"Are we slowly winning you over?" yells Dave Mackinnon of the Fembots. No need - the crowd was already in a happy, feel-good mood as I arrived late to a packed Lee's Palace, unfortunately missing Ox, the first band on the bill. Third song in, The Fembots were in full-swing, playing their innovative, country-hinged soundscapes to a relaxed audience.
The Fembots launched into a slow, lazy song and the fiddle was sweet and heartbreaking, the twangy, high vocals are earnest and from the heart. I'd like to see the Fembots again in a smaller, less crowded bar: their sound makes me think of summertime, porches and cold beer.
They exit the stage and make way for one of the bigger, more anticipated shows of NXNE: Sarah Harmer. And she walks on to a loud, excited reception. She is composed and as she begins singing in her clear, pretty voice she has us all charmed.

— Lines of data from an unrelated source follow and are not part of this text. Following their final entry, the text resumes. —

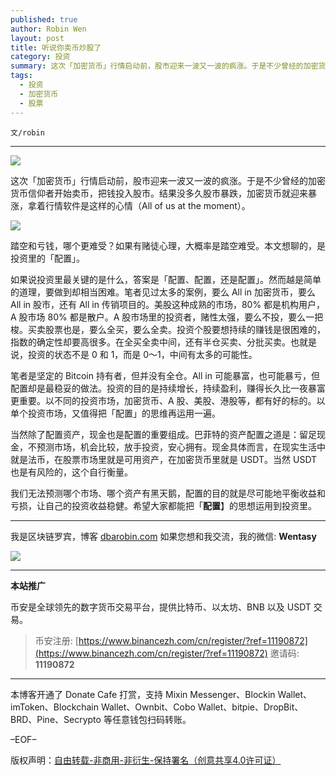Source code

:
 ```yaml
---
published: true
author: Robin Wen
layout: post
title: 听说你卖币炒股了
category: 投资
summary: 这次「加密货币」行情启动前，股市迎来一波又一波的疯涨。于是不少曾经的加密货币信仰者开始卖币，把钱投入股市。结果没多久股市暴跌，加密货币就迎来暴涨，拿着行情软件是这样的心情（All of us at the moment）。当然除了配置资产，现金也是配置的重要组成。巴菲特的资产配置之道是：留足现金，不预测市场，机会比较，放手投资，安心拥有。现金具体而言，在现实生活中就是法币，在股票市场里就是可用资产，在加密货币里就是 USDT。当然 USDT 也是有风险的，这个自行衡量。我们无法预测哪个市场、哪个资产有黑天鹅，配置的目的就是尽可能地平衡收益和亏损，让自己的投资收益稳健。希望大家都能把「配置】的思想运用到投资里。
tags:
  - 投资
  - 加密货币
  - 股票
---
```


`文/robin`

***

![](https://cdn.dbarobin.com/31tgwyu.png)

这次「加密货币」行情启动前，股市迎来一波又一波的疯涨。于是不少曾经的加密货币信仰者开始卖币，把钱投入股市。结果没多久股市暴跌，加密货币就迎来暴涨，拿着行情软件是这样的心情（All of us at the moment）。

![](https://cdn.dbarobin.com/olcpxyz.jpg)

踏空和亏钱，哪个更难受？如果有赌徒心理，大概率是踏空难受。本文想聊的，是投资里的「配置」。

如果说投资里最关键的是什么，答案是「配置、配置，还是配置」。然而越是简单的道理，要做到却相当困难。笔者见过太多的案例，要么 All in 加密货币，要么 All in 股市，还有 All in 传销项目的。美股这种成熟的市场，80% 都是机构用户，A 股市场 80% 都是散户。A 股市场里的投资者，赌性太强，要么不投，要么一把梭。买卖股票也是，要么全买，要么全卖。投资个股要想持续的赚钱是很困难的，指数的确定性却要高很多。在全买全卖中间，还有半仓买卖、分批买卖。也就是说，投资的状态不是 0 和 1，而是 0～1，中间有太多的可能性。

笔者是坚定的 Bitcoin 持有者，但并没有全仓。All in 可能暴富，也可能暴亏，但配置却是最稳妥的做法。投资的目的是持续增长，持续盈利，赚得长久比一夜暴富更重要。以不同的投资市场，加密货币、A 股、美股、港股等，都有好的标的。以单个投资市场，又值得把「配置」的思维再运用一遍。

当然除了配置资产，现金也是配置的重要组成。巴菲特的资产配置之道是：留足现金，不预测市场，机会比较，放手投资，安心拥有。现金具体而言，在现实生活中就是法币，在股票市场里就是可用资产，在加密货币里就是 USDT。当然 USDT 也是有风险的，这个自行衡量。

我们无法预测哪个市场、哪个资产有黑天鹅，配置的目的就是尽可能地平衡收益和亏损，让自己的投资收益稳健。希望大家都能把「**配置**】的思想运用到投资里。

***

我是区块链罗宾，博客 [dbarobin.com](https://dbarobin.com/)
如果您想和我交流，我的微信: **Wentasy**

![](https://cdn.dbarobin.com/v4yywe2.png)

***

**本站推广**

币安是全球领先的数字货币交易平台，提供比特币、以太坊、BNB 以及 USDT 交易。

> 币安注册: [https://www.binancezh.com/cn/register/?ref=11190872](https://www.binancezh.com/cn/register/?ref=11190872)
> 邀请码: **11190872**

***

本博客开通了 Donate Cafe 打赏，支持 Mixin Messenger、Blockin Wallet、imToken、Blockchain Wallet、Ownbit、Cobo Wallet、bitpie、DropBit、BRD、Pine、Secrypto 等任意钱包扫码转账。

<center>
    <div class="--donate-button"
         data-button-id="f8b9df0d-af9a-460d-8258-d3f435445075"
    ></div>
</center>

–EOF–

版权声明：[自由转载-非商用-非衍生-保持署名（创意共享4.0许可证）](http://creativecommons.org/licenses/by-nc-nd/4.0/deed.zh)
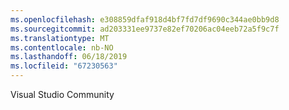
 ```yaml
---
ms.openlocfilehash: e308859dfaf918d4bf7fd7df9690c344ae0bb9d8
ms.sourcegitcommit: ad203331ee9737e82ef70206ac04eeb72a5f9c7f
ms.translationtype: MT
ms.contentlocale: nb-NO
ms.lasthandoff: 06/18/2019
ms.locfileid: "67230563"
---
```

Visual Studio Community
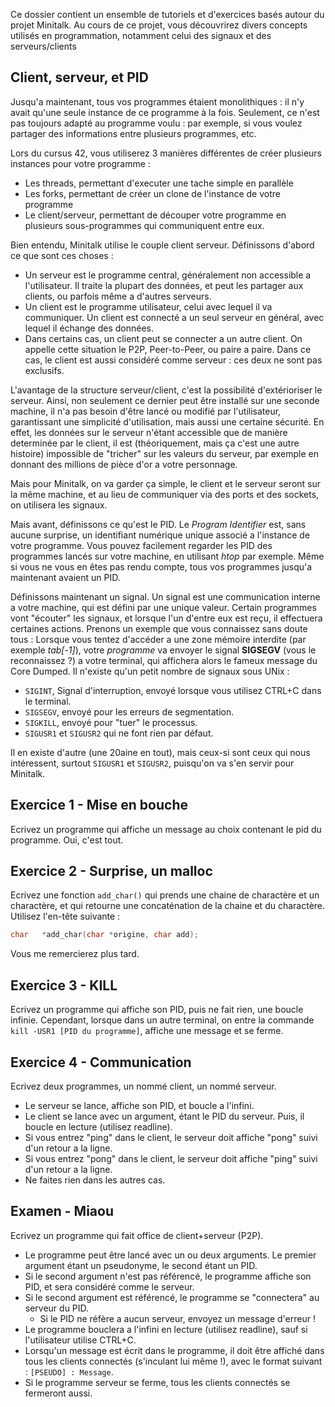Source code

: Ce dossier contient un ensemble de tutoriels et d'exercices basés autour du projet Minitalk. Au cours de ce projet, vous découvrirez divers concepts utilisés en programmation, notamment celui des signaux et des serveurs/clients

## Client, serveur, et PID
Jusqu'a maintenant, tous vos programmes étaient monolithiques : il n'y avait qu'une seule instance de ce programme à la fois. Seulement, ce n'est pas toujours adapté au programme voulu : par exemple, si vous voulez partager des informations entre plusieurs programmes, etc.

Lors du cursus 42, vous utiliserez 3 manières différentes de créer plusieurs instances pour votre programme :
* Les threads, permettant d'executer une tache simple en parallèle
* Les forks, permettant de créer un clone de l'instance de votre programme
* Le client/serveur, permettant de découper votre programme en plusieurs sous-programmes qui communiquent entre eux. 

Bien entendu, Minitalk utilise le couple client serveur. Définissons d'abord ce que sont ces choses :
* Un serveur est le programme central, généralement non accessible a l'utilisateur. Il traite la plupart des données, et peut les partager aux clients, ou parfois même a d'autres serveurs.
* Un client est le programme utilisateur, celui avec lequel il va communiquer. Un client est connecté a un seul serveur en général, avec lequel il échange des données. 
* Dans certains cas, un client peut se connecter a un autre client. On appelle cette situation le P2P, Peer-to-Peer, ou paire a paire. Dans ce cas, le client est aussi considéré comme serveur : ces deux ne sont pas exclusifs. 

L'avantage de la structure serveur/client, c'est la possibilité d'extérioriser le serveur. Ainsi, non seulement ce dernier peut être installé sur une seconde machine, il n'a pas besoin d'être lancé ou modifié par l'utilisateur, garantissant une simplicité d'utilisation, mais aussi une certaine sécurité. En effet, les données sur le serveur n'étant accessible que de manière determinée par le client, il est (théoriquement, mais ça c'est une autre histoire) impossible de "tricher" sur les valeurs du serveur, par exemple en donnant des millions de pièce d'or a votre personnage.

Mais pour Minitalk, on va garder ça simple, le client et le serveur seront sur la même machine, et au lieu de communiquer via des ports et des sockets, on utilisera les signaux.

Mais avant, définissons ce qu'est le PID. Le _Program Identifier_ est, sans aucune surprise, un identifiant numérique unique associé a l'instance de votre programme. Vous pouvez facilement regarder les PID des programmes lancés sur votre machine, en utilisant _htop_ par exemple. Même si vous ne vous en êtes pas rendu compte, tous vos programmes jusqu'a maintenant avaient un PID. 

Définissons maintenant un signal. Un signal est une communication interne a votre machine, qui est défini par une unique valeur. Certain programmes vont "écouter" les signaux, et lorsque l'un d'entre eux est reçu, il effectuera certaines actions. Prenons un exemple que vous connaissez sans doute tous : Lorsque vous tentez d'accéder a une zone mémoire interdite (par exemple _tab[-1]_), votre _programme_ va envoyer le signal **SIGSEGV** (vous le reconnaissez ?) a votre terminal, qui affichera alors le fameux message du Core Dumped. Il n'existe qu'un petit nombre de signaux sous UNix :
* `SIGINT`, Signal d'interruption, envoyé lorsque vous utilisez CTRL+C dans le terminal.
* `SIGSEGV`, envoyé pour les erreurs de segmentation.
* `SIGKILL`, envoyé pour "tuer" le processus.
* `SIGUSR1` et `SIGUSR2` qui ne font rien par défaut.

Il en existe d'autre (une 20aine en tout), mais ceux-si sont ceux qui nous intéressent, surtout `SIGUSR1` et `SIGUSR2`, puisqu'on va s'en servir pour Minitalk. 

## Exercice 1 - Mise en bouche
Ecrivez un programme qui affiche un message au choix contenant le pid du programme. Oui, c'est tout.

## Exercice 2 - Surprise, un malloc
Ecrivez une fonction `add_char()` qui prends une chaine de charactère et un charactère, et qui retourne une concaténation de la chaine et du charactère.
Utilisez l'en-tête suivante :
```C
char   *add_char(char *origine, char add);
```
Vous me remercierez plus tard. 

## Exercice 3 - KILL
Ecrivez un programme qui affiche son PID, puis ne fait rien, une boucle infinie. Cependant, lorsque dans un autre terminal, on entre la commande `kill -USR1 [PID du programme]`, affiche une message et se ferme. 

## Exercice 4 - Communication
Ecrivez deux programmes, un nommé client, un nommé serveur.
* Le serveur se lance, affiche son PID, et boucle a l'infini.
* Le client se lance avec un argument, étant le PID du serveur. Puis, il boucle en lecture (utilisez readline).
* Si vous entrez "ping" dans le client, le serveur doit affiche "pong" suivi d'un retour a la ligne.
* Si vous entrez "pong" dans le client, le serveur doit affiche "ping" suivi d'un retour a la ligne.
* Ne faites rien dans les autres cas.

## Examen - Miaou
Ecrivez un programme qui fait office de client+serveur (P2P). 
* Le programme peut être lancé avec un ou deux arguments. Le premier argument étant un pseudonyme, le second étant un PID.
* Si le second argument n'est pas référencé, le programme affiche son PID, et sera considéré comme le serveur.
* Si le second argument est référencé, le programme se "connectera" au serveur du PID. 
  * Si le PID ne réfère a aucun serveur, envoyez un message d'erreur !
* Le programme bouclera a l'infini en lecture (utilisez readline), sauf si l'utilisateur utilise CTRL+C.
* Lorsqu'un message est écrit dans le programme, il doit être affiché dans tous les clients connectés (s'inculant lui même !), avec le format suivant : `[PSEUDO] : Message`.
* Si le programme serveur se ferme, tous les clients connectés se fermeront aussi.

I'm not very familiar with her music, and I'd never seen her live before, but you could tell most of the audience we're big fans - the girls next to me mouthed the words along to almost every song she played. There was a really warm buzz happening in the crowd at Lee's that night, but not in a corny way, just really appreciative people who could obviously relate to her music.
Harmer's songs ranged from a dreamy, country melancholia to folk, funny and upbeat, but always with the simple easiness of a real natural. She drew us all in as she chatted and joked with the audience and sang with her band and solo.
I unfortunately had to leave before the end of her set ending the evening with the child-like "Peanut Butter Toast". One quick glance back at the crowd of serene faces looking up to the stage confirmed that, although her folky style might not be for everyone, those who like her really seem to love her, and even the most snotty music fan would have to appreciate her charisma as a performer.